I believe this presentation was the longest presentation I have ever had to make before. Usually if I had to make a presentation in school, it was at most five minutes or so. This one, however was somewhere between ten and fifteen minutes. I am actually really glad we had to do these presentations. It really helped me get more comfortable with talking in front of the class. Although I would not necessarily say that it was fun, I would say that it was definitely helpful.
These presentations not only helps us work on presentation skills, but they also helped us learn how to be better communicators. We had a couple big questions that we had to make our presentations about, and our goal as the presenter, was to guide the audience trough some information that lead to the resolution of our big questions. We were supposed to be really subtle about everything and weave our ideas together to make the presentation even better, but that was a little challenging. I at least learned how to weave things together little bit more than what I did in previous presentations. Like I said before, this presentation project was actually really helpful.
During this week, we continued to work on our "What is Literature?" presentations. Many groups in the class have started to work on their actual presentation. My group is one of those who have started their presentation. We are still working on it, since we only started it a few days ago. While we work on the presentation, we are trying to put it together in a smooth manner that transitions well into each thing we talk about.
It is important to have smooth transitions link things together so that the presentation is easy to follow and is not choppy. This will help the audience to be more interested in what is being said, and they will be less likely to be confused.
It is equally important for the presenter to actually talk about the topic, and not to read from the presentation. When the speaker only reads about their topic from the presentation, they are not really showing their knowledge about the subject, they are merely showing the audience the information they have found. Reading what is on the slide is the same as just showing the presentation to the audience and not even saying anything about it.
Smooth transitions, and not reading the slides are both very important in order to really grab the audience's attention. Without those two crucial parts of the presentation, the audience will not be as interested and they will not get as much out of the presentation as they would with smooth transitions and if the presenter did not just read the presentation to them.
This week we spent a lot of time working on our "what is literature" projects. My group chose to present our presentation on theme and point of view. To help us be more productive, our teacher told us an effective process of completing the project.
Originally we did not get very much instruction on what we were supposed to do. That was done purposefully so that we could learn how to figure things out on our own. We were still given help if we needed it though, so that we could still work in a productive manner and not just sit there stuck and clueless on what to do.
By not giving much instruction, we were able to gain problem solving skills and figure out how to do things on our own. That is an important skill to have in life. There are always going to be problems that we will have to solve without guidance.

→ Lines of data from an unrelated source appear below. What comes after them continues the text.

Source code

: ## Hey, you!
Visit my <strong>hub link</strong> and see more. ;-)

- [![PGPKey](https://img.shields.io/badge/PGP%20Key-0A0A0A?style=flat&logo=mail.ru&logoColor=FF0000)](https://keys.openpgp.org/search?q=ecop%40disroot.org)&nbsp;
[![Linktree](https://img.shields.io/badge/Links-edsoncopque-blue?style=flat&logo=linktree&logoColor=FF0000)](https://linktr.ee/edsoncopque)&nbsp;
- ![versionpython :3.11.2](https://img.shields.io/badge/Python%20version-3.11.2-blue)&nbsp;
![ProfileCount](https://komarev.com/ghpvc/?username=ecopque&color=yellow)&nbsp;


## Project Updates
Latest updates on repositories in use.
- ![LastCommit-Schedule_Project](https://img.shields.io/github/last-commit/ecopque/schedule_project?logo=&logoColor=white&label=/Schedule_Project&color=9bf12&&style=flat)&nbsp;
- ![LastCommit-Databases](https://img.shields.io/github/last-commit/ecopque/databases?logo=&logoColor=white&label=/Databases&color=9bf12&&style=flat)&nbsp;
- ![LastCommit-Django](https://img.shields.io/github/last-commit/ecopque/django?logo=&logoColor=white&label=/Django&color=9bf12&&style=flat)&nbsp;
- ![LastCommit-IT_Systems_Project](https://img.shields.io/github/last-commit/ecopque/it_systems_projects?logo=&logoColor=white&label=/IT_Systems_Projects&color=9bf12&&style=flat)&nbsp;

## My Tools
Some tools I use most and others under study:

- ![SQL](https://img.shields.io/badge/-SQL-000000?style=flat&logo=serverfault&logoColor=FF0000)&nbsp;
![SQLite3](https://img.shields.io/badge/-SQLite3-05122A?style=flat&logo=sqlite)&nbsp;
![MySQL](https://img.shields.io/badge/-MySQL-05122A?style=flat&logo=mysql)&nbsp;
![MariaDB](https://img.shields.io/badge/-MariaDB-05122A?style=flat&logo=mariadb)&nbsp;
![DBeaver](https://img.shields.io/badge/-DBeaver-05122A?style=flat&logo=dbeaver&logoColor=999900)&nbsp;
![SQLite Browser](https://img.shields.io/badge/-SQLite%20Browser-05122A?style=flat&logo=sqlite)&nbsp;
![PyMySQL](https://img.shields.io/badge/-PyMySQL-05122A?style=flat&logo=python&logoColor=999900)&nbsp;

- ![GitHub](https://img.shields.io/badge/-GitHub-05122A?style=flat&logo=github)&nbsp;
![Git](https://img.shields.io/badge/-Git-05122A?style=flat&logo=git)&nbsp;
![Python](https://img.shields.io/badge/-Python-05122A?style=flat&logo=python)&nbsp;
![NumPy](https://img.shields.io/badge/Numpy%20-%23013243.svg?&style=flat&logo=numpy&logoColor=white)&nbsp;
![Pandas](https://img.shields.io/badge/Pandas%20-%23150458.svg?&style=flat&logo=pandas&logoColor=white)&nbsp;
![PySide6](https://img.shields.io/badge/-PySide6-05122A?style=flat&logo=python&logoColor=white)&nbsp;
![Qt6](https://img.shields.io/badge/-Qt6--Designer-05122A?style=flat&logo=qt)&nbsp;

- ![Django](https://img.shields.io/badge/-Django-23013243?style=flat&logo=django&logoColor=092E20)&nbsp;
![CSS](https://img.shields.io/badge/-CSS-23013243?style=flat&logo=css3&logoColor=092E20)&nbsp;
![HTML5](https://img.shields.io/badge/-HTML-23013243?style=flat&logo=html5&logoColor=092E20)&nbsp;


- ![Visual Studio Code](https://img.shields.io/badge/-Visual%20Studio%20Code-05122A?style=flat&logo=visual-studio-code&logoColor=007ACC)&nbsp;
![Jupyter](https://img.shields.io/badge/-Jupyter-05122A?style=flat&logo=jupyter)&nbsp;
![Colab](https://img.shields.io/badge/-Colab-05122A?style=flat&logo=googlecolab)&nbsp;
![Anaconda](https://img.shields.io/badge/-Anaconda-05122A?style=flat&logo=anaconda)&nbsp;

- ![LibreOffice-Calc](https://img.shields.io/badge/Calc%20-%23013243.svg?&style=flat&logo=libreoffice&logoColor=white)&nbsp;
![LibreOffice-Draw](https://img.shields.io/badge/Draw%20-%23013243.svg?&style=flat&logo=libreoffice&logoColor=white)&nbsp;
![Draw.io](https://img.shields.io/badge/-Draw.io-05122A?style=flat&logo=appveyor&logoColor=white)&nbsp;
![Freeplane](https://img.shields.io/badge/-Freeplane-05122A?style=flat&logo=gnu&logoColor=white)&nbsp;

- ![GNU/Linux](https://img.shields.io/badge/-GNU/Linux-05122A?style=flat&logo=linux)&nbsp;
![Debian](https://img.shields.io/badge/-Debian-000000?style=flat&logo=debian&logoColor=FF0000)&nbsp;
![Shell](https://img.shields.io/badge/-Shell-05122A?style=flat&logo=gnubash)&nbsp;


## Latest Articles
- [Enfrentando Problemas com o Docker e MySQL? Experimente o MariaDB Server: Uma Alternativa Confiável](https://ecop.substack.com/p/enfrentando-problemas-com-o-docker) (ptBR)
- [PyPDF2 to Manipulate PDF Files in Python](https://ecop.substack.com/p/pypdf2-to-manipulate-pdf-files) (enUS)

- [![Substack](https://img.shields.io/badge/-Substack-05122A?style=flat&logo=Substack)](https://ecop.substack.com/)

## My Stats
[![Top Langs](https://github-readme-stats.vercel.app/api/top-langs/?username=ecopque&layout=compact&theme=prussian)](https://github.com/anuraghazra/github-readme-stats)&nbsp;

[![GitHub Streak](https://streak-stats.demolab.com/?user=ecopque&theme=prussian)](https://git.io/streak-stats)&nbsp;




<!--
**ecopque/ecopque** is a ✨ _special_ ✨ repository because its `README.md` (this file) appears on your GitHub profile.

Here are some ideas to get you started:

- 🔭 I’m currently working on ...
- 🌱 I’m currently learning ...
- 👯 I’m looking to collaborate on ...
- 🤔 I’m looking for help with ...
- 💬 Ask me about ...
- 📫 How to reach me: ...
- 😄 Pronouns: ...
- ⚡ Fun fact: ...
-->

We were told that in college there might be some professors that will not tell us exactly what to do, and we will have to figure out what to do ourselves. In that case, it is important to learn how to problem solve earlier in life, so that later, when those skills are needed, they are developed and ready to go. To be good at problem solving would make life a lot easier. That is why our teacher chose to present the project to us the way he did. He did not give a whole lot of instructions, but rather gave us more of a push in the right direction at first.
During this week, for some reason it really felt like we learned nothing in AP Lit. However, that is not true. We went over the poem, Bright Star, by John Keats several times over the course of the week, and discussed a couple different things with the class.
The first thing we talked about was how talking directly to an object when describing one's self to that object could be more effective. It was decided that it was a more effective way to compare someone to something because if the speaker was to just compare them self to an object, giving the object no personality, then the comparison would be a little more shallow. Where as if the speaker talked to the object, giving it a personality, the comparison would be less shallow.
The other thing we talked about as a class, was who we identified with most in the poem. We could choose either the star, the speaker, or the speaker's love. The star was an option because the speaker gave it a personality. When they were comparing them self to the star, they talked directly to it. That is why we were able to identify with the star if we wanted to. I personally felt like I identified with the star the most because I tend to be more of an observer, and I usually see the good in everything. That is what the star was like. We know this because when the speaker was talking to the star, they were saying how the star just watched the earth and its beauty.
So in conclusion, the major thing we learned this week was how to effectively compare one's self to an object.